-
Type: Improvement
-
Resolution: Unresolved
-
Priority: Major - P3
-
None
-
Affects Version/s: None
-
Component/s: None
-
Query Optimization
We introduced the query_exec library here. Since then, the library has increased in the size of the number of sources compiled from 56 to 119 and the number of dependent targets has doubled from 34 to 71.
I imagine that much of this growth has come from convenience, given that defining a new library and tracking down dependencies is non-trivial and it is much easier to stick query related code into an existing library.
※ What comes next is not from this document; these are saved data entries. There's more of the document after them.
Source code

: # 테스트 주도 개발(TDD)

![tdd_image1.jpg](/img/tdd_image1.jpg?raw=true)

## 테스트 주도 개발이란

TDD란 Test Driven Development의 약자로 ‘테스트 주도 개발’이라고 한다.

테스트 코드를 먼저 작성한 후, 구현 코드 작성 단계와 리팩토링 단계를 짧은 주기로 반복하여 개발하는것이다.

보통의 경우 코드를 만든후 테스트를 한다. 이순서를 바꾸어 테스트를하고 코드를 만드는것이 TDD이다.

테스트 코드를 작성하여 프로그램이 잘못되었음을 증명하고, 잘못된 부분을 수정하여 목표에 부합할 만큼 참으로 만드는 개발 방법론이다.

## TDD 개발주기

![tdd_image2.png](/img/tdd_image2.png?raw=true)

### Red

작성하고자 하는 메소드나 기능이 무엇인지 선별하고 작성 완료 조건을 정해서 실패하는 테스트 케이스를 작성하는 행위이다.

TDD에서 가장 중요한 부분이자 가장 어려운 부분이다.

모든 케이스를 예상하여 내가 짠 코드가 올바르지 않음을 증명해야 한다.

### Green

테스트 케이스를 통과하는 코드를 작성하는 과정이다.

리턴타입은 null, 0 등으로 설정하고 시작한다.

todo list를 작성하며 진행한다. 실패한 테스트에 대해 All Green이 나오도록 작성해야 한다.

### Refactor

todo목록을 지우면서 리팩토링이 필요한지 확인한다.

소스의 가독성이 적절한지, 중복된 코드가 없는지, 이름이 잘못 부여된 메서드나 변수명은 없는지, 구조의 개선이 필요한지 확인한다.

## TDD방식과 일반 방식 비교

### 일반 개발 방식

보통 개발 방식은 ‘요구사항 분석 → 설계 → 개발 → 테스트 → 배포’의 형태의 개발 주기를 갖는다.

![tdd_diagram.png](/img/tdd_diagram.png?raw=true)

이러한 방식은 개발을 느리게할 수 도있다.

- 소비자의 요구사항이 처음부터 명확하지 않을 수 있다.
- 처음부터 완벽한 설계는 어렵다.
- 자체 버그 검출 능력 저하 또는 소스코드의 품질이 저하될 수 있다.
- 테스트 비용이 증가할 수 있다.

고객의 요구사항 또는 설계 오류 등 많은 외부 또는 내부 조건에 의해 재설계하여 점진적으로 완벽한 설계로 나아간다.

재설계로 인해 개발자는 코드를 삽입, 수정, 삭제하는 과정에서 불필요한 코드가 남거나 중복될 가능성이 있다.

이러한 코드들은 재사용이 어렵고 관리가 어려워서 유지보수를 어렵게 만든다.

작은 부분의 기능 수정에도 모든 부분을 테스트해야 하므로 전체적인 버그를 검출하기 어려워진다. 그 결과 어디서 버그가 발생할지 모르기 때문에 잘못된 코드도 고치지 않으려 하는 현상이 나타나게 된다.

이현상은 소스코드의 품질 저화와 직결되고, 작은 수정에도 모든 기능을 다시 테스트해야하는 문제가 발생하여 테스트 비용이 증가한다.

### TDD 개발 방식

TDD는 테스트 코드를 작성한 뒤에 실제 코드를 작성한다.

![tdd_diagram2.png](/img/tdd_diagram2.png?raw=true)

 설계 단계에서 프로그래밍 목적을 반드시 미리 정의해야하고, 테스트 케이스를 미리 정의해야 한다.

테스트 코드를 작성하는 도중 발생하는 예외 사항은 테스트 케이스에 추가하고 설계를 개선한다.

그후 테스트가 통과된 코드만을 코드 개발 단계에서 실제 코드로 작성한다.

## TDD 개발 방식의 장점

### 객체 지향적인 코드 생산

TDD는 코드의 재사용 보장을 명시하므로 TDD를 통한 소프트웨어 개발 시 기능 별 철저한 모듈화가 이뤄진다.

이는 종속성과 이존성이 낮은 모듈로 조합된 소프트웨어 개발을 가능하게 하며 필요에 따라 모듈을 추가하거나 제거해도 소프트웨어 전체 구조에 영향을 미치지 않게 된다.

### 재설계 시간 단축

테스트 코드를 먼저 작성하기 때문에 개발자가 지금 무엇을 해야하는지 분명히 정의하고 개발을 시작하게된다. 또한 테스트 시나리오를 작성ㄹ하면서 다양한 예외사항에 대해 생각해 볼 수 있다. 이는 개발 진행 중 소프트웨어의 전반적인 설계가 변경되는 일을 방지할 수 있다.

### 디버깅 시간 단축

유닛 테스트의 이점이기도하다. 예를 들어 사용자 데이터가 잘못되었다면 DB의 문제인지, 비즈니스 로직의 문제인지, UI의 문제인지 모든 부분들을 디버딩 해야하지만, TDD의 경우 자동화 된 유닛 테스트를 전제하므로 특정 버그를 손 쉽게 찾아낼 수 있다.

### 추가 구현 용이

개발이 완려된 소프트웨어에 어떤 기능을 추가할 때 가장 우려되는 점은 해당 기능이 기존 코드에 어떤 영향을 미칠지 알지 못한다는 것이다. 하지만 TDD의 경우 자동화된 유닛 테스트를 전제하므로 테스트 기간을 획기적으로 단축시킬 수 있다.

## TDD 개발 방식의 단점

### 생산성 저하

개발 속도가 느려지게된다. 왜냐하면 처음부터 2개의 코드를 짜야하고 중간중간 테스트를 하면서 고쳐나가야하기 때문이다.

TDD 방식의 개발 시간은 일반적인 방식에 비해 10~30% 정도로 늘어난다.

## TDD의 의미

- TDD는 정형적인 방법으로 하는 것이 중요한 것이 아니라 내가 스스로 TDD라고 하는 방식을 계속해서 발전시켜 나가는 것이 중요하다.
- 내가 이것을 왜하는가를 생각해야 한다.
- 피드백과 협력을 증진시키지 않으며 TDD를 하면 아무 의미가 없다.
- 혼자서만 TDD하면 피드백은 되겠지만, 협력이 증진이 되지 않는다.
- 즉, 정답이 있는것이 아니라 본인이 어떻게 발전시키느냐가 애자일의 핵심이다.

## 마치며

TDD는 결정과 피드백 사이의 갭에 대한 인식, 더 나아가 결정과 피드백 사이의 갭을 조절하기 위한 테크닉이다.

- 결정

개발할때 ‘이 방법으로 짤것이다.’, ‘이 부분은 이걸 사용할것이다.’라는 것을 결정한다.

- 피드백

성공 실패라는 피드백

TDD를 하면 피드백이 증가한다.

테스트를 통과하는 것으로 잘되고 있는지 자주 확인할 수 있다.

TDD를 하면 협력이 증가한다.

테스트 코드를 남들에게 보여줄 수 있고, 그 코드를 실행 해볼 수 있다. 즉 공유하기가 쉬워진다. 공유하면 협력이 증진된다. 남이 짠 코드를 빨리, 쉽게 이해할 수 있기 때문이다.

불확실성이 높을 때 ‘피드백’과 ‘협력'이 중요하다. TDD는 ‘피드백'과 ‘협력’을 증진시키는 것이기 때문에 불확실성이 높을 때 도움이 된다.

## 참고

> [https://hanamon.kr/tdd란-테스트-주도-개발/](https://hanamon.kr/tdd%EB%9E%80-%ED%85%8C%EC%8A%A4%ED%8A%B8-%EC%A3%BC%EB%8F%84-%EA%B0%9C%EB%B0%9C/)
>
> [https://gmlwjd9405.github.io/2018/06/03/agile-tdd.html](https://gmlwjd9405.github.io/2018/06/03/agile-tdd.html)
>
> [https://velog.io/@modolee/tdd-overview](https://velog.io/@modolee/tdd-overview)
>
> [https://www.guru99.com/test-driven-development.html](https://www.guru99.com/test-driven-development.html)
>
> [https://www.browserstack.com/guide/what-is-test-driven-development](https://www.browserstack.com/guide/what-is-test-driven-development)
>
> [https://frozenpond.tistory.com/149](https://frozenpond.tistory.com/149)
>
It would be nice to take a thoughtful look at this library and pick apart distinct logical parts.
For example, the distinct parts could be:
- Query execution machinery - all PlanStage implementations
- Cursor management
- Classic runtime planner
- Classic runtime planner for SBE
- Classic stage builders
- SBE stage builders
- Explain
The benefits of splitting this library are:
- Improve the modularity of the query codebase by separating different logical/conceptual units into smaller distinct libraries and clarify their true dependencies
- Allow us to move the target definition into the directory where the code lives, this will enable code owners to cover build files
- Once we move to Bazel, smaller targets can enable faster build times by allowing more opportunities for parallelism. For example, for targets which currently depend on query_exec, if we can trim their dependencies to a subset of query_exec, they don't need to wait for all of query_exec to link before they could link themselves.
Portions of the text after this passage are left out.